The event, which is open to the public, will feature special performances, including award-winning artist and performer Kelly Tsai, a silent auction, wine, food, DJ, and tarot readings. Guests will also have a change to meet and mingle with the Giving Circle’s 2015 grantees. Proceeds from the event will go to group’s 2016 grantmaking pot.

Founded in New York City in 2005 by Hali Lee with 20 other women, the Giving Circle was modeled after the traditional Korean geh, where friends pool and share money to support each others’ ventures. Lee added a philanthropic twist to this crowdsourcing practice and the Asian Women Giving Circle was born. The group, a fiscally sponsored project of the Ms. Foundation for Women, has made more than $700,000 in grants to projects that contribute to cultural and political change, led by Asian American women artists and community-based nonprofits in New York City.
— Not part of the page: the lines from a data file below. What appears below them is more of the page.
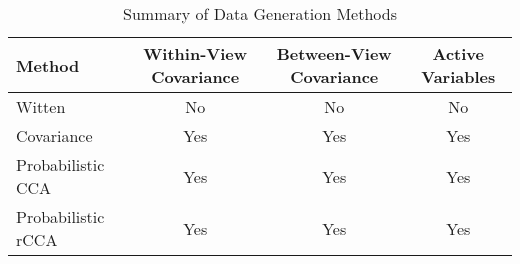 \begin{table}[h]
    \centering
    \caption{Summary of Data Generation Methods}
    \begin{tabular}{l|c|c|c|}
        \textbf{Method} & \textbf{Within-View Covariance} & \textbf{Between-View Covariance} & \textbf{Active
        Variables} \\
        \hline
        Witten           & No                              & No                               & No                        \\
        Covariance       & Yes                             & Yes                              & Yes                       \\
        Probabilistic CCA & Yes                             & Yes                              & Yes                       \\
        Probabilistic rCCA & Yes                             & Yes                              & Yes                       \\
        \hline
    \end{tabular}
    \label{table:data-generation-methods-properties}
\end{table}


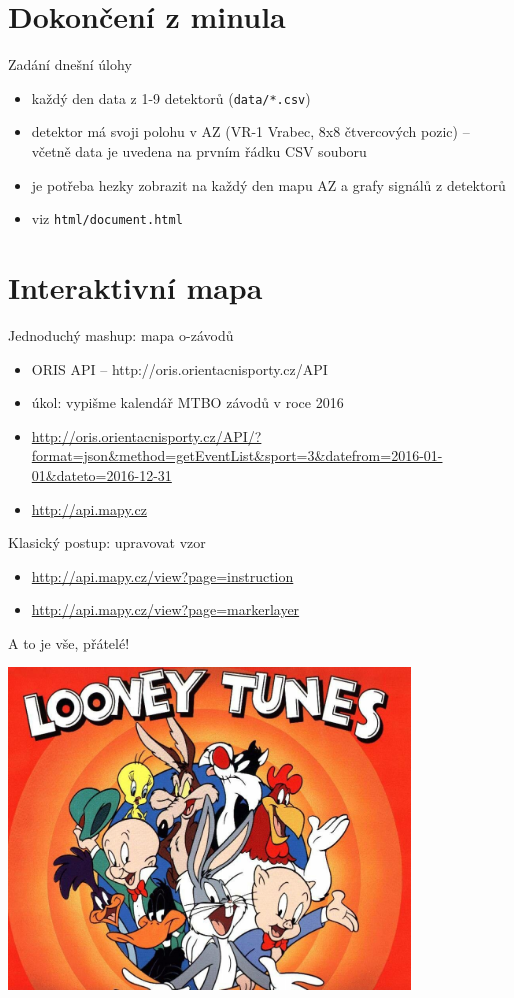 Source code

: \documentclass{beamer}
\begin{document}
\section{Dokončení z minula}

\begin{frame}{Zadání dnešní úlohy}
  \begin{itemize}
    \item každý den data z 1-9 detektorů (\texttt{data/*.csv})
    \item detektor má svoji polohu v AZ (VR-1 Vrabec, 8x8 čtvercových pozic) -- včetně data je uvedena na prvním řádku CSV souboru
    \item je potřeba hezky zobrazit na každý den mapu AZ a grafy signálů z detektorů
    \item viz \texttt{html/document.html}
  \end{itemize}
\end{frame}

\section{Interaktivní mapa}

\begin{frame}{Jednoduchý mashup: mapa o-závodů}
  \begin{itemize}
    \item ORIS API -- http://oris.orientacnisporty.cz/API
    \item úkol: vypišme kalendář MTBO závodů v roce 2016
    \item {\tiny \url{http://oris.orientacnisporty.cz/API/?format=json\&method=getEventList\&sport=3\&datefrom=2016-01-01\&dateto=2016-12-31}}
    \item {\tiny \url{http://api.mapy.cz}}
  \end{itemize}
\end{frame}

\begin{frame}{Klasický postup: upravovat vzor}
  \begin{itemize}
    \item {\tiny \url{http://api.mapy.cz/view?page=instruction}}
    \item {\tiny \url{http://api.mapy.cz/view?page=markerlayer}}
  \end{itemize}
\end{frame}

\begin{frame}{A to je vše, přátelé!}
  \begin{center}
    \includegraphics[width=0.8\textwidth]{looney_tunes}
  \end{center}
\end{frame}
\end{document}
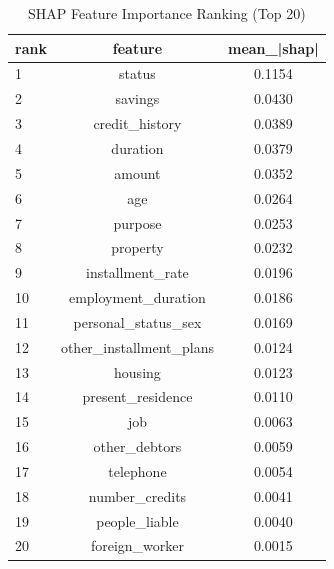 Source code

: \begin{table}
\centering
\caption{SHAP Feature Importance Ranking (Top 20)}
\label{tab:shap_ranking}
\begin{tabular}{lcc}
\toprule
rank & feature & mean_|shap| \\
\midrule
1 & status & 0.1154 \\
2 & savings & 0.0430 \\
3 & credit_history & 0.0389 \\
4 & duration & 0.0379 \\
5 & amount & 0.0352 \\
6 & age & 0.0264 \\
7 & purpose & 0.0253 \\
8 & property & 0.0232 \\
9 & installment_rate & 0.0196 \\
10 & employment_duration & 0.0186 \\
11 & personal_status_sex & 0.0169 \\
12 & other_installment_plans & 0.0124 \\
13 & housing & 0.0123 \\
14 & present_residence & 0.0110 \\
15 & job & 0.0063 \\
16 & other_debtors & 0.0059 \\
17 & telephone & 0.0054 \\
18 & number_credits & 0.0041 \\
19 & people_liable & 0.0040 \\
20 & foreign_worker & 0.0015 \\
\bottomrule
\end{tabular}
\end{table}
“Asian Americans are the fastest-growing ethnic group in New York City, yet our communities receive only a tiny fraction of philanthropic funding,” Lee said. “Like the artists and nonprofits we fund that are breaking new ground with their work, we realized to make change, we had to be the change ourselves as donors.”

The Asian Women Giving Circle’s 2015 grants went to: AALDEF, for a print and web-based magazine by and about undocumented Asian women in NYC; Kayhan Irani’s Muslim Women’s Story Lab, which will use oral history and improv theater to deepen Muslim women’s engagement around Islamophobia and community leadership; Kundiman, for a multimedia project in partnership with Adhikaar that will showcase work by Nepalese immigrant women at local nail salons, temples, and restaurants; Joyce Yu-Jean Lee, for an art installation/Internet cafe in Manhattan’s Chinatown that will explore censorship and gender issues in China.

Grants also went to Marisa Marquez, for Ms. Oriental, a play about the high suicide rate among Asian American women; Adele Pham, for an organizing and education effort among nail salons workers, using her documentary film Nailed It, as a centerpiece; South Asian Youth Action (SAYA!)’s workshops with young South Asian women to support peer education on body image, relationships, gender discrimination and domestic violence; Jennifer Betit Yen, for The Opposite of a Fairy Tale, a documentary film that tackles elder abuse in the Asian American community.